(Beginning of Supplied records)
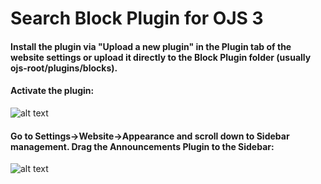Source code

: # Search Block Plugin for OJS 3

#### Install the plugin via "Upload a new plugin" in the Plugin tab of the website settings or upload it directly to the Block Plugin folder (usually ojs-root/plugins/blocks).

#### Activate the plugin:
![alt text](https://user-images.githubusercontent.com/7657717/59513875-0dead380-8ebc-11e9-82dd-bde896d7495c.png)


#### Go to Settings->Website->Appearance and scroll down to Sidebar management. Drag the Announcements Plugin to the Sidebar:
![alt text](https://user-images.githubusercontent.com/7657717/59513876-0dead380-8ebc-11e9-9958-aa119618dcd2.png)
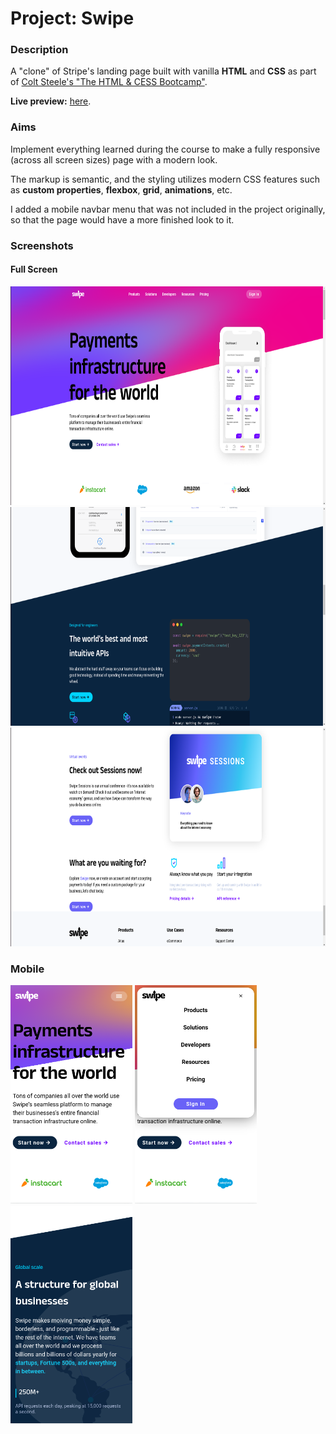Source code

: # Project: Swipe

### Description

A "clone" of Stripe's landing page built with vanilla **HTML** and **CSS** as part of [Colt Steele's "The HTML & CESS Bootcamp"](https://www.udemy.com/course/html-and-css-bootcamp/).

**Live preview:** [here](https://antikun.github.io/swipe-project/).

### Aims
Implement everything learned during the course to make a fully responsive (across all screen sizes) page with a modern look.

The markup is semantic, and the styling utilizes modern CSS features such as **custom properties**, **flexbox**, **grid**, **animations**, etc.

I added a mobile navbar menu that was not included in the project originally, so that the page would have a more finished look to it. 

### Screenshots

#### Full Screen

<img src="/screenshots/swipe-hero-full.png" width="auto" height="350px">  <img src="/screenshots/swipe-stripes.png" width="auto%" height="350px"> <img src="/screenshots/swipe-sessions.png" width="auto%" height="350px">

### Mobile

<img src="/screenshots/swipe-hero-mobile.png" width="auto%" height="350px">     <img src="/screenshots/swipe-mobile-nav-menu.png" width="auto%" height="350px">     <img src="/screenshots/swipe-global-mobile.png" width="auto%" height="350px">

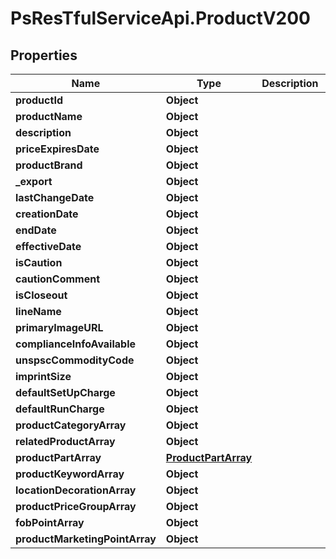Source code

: # PsResTfulServiceApi.ProductV200

## Properties
Name | Type | Description | Notes
------------ | ------------- | ------------- | -------------
**productId** | **Object** |  | 
**productName** | **Object** |  | 
**description** | **Object** |  | [optional] 
**priceExpiresDate** | **Object** |  | [optional] 
**productBrand** | **Object** |  | [optional] 
**_export** | **Object** |  | [optional] 
**lastChangeDate** | **Object** |  | [optional] 
**creationDate** | **Object** |  | [optional] 
**endDate** | **Object** |  | [optional] 
**effectiveDate** | **Object** |  | [optional] 
**isCaution** | **Object** |  | [optional] 
**cautionComment** | **Object** |  | [optional] 
**isCloseout** | **Object** |  | [optional] 
**lineName** | **Object** |  | [optional] 
**primaryImageURL** | **Object** |  | [optional] 
**complianceInfoAvailable** | **Object** |  | [optional] 
**unspscCommodityCode** | **Object** |  | [optional] 
**imprintSize** | **Object** |  | [optional] 
**defaultSetUpCharge** | **Object** |  | [optional] 
**defaultRunCharge** | **Object** |  | [optional] 
**productCategoryArray** | **Object** |  | 
**relatedProductArray** | **Object** |  | 
**productPartArray** | [**ProductPartArray**](ProductPartArray.md) |  | 
**productKeywordArray** | **Object** |  | 
**locationDecorationArray** | **Object** |  | 
**productPriceGroupArray** | **Object** |  | 
**fobPointArray** | **Object** |  | 
**productMarketingPointArray** | **Object** |  |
(End of Supplied records)
* **What needs to be done**: The records above must be printed exactly, but the pictures they hold should be omitted.

* **Exercise result**:
Source code

: # Search Block Plugin for OJS 3

#### Install the plugin via "Upload a new plugin" in the Plugin tab of the website settings or upload it directly to the Block Plugin folder (usually ojs-root/plugins/blocks).

#### Activate the plugin:
![alt text](https://user-images.githubusercontent.com/7657717/59513875-0dead380-8ebc-11e9-82dd-bde896d7495c.png)


#### Go to Settings->Website->Appearance and scroll down to Sidebar management. Drag the Announcements Plugin to the Sidebar:
![alt text](https://user-images.githubusercontent.com/7657717/59513876-0dead380-8ebc-11e9-9958-aa119618dcd2.png)
Source code

: # Project: Swipe

### Description

A "clone" of Stripe's landing page built with vanilla **HTML** and **CSS** as part of [Colt Steele's "The HTML & CESS Bootcamp"](https://www.udemy.com/course/html-and-css-bootcamp/).

**Live preview:** [here](https://antikun.github.io/swipe-project/).

### Aims
Implement everything learned during the course to make a fully responsive (across all screen sizes) page with a modern look.

The markup is semantic, and the styling utilizes modern CSS features such as **custom properties**, **flexbox**, **grid**, **animations**, etc.

I added a mobile navbar menu that was not included in the project originally, so that the page would have a more finished look to it. 

### Screenshots

#### Full Screen

<img src="/screenshots/swipe-hero-full.png" width="auto" height="350px">  <img src="/screenshots/swipe-stripes.png" width="auto%" height="350px"> <img src="/screenshots/swipe-sessions.png" width="auto%" height="350px">

### Mobile

<img src="/screenshots/swipe-hero-mobile.png" width="auto%" height="350px">     <img src="/screenshots/swipe-mobile-nav-menu.png" width="auto%" height="350px">     <img src="/screenshots/swipe-global-mobile.png" width="auto%" height="350px">

Source code

: # PsResTfulServiceApi.ProductV200

## Properties
Name | Type | Description | Notes
------------ | ------------- | ------------- | -------------
**productId** | **Object** |  | 
**productName** | **Object** |  | 
**description** | **Object** |  | [optional] 
**priceExpiresDate** | **Object** |  | [optional] 
**productBrand** | **Object** |  | [optional] 
**_export** | **Object** |  | [optional] 
**lastChangeDate** | **Object** |  | [optional] 
**creationDate** | **Object** |  | [optional] 
**endDate** | **Object** |  | [optional] 
**effectiveDate** | **Object** |  | [optional] 
**isCaution** | **Object** |  | [optional] 
**cautionComment** | **Object** |  | [optional] 
**isCloseout** | **Object** |  | [optional] 
**lineName** | **Object** |  | [optional] 
**primaryImageURL** | **Object** |  | [optional] 
**complianceInfoAvailable** | **Object** |  | [optional] 
**unspscCommodityCode** | **Object** |  | [optional] 
**imprintSize** | **Object** |  | [optional] 
**defaultSetUpCharge** | **Object** |  | [optional] 
**defaultRunCharge** | **Object** |  | [optional] 
**productCategoryArray** | **Object** |  | 
**relatedProductArray** | **Object** |  | 
**productPartArray** | [**ProductPartArray**](ProductPartArray.md) |  | 
**productKeywordArray** | **Object** |  | 
**locationDecorationArray** | **Object** |  | 
**productPriceGroupArray** | **Object** |  | 
**fobPointArray** | **Object** |  | 
**productMarketingPointArray** | **Object** |  |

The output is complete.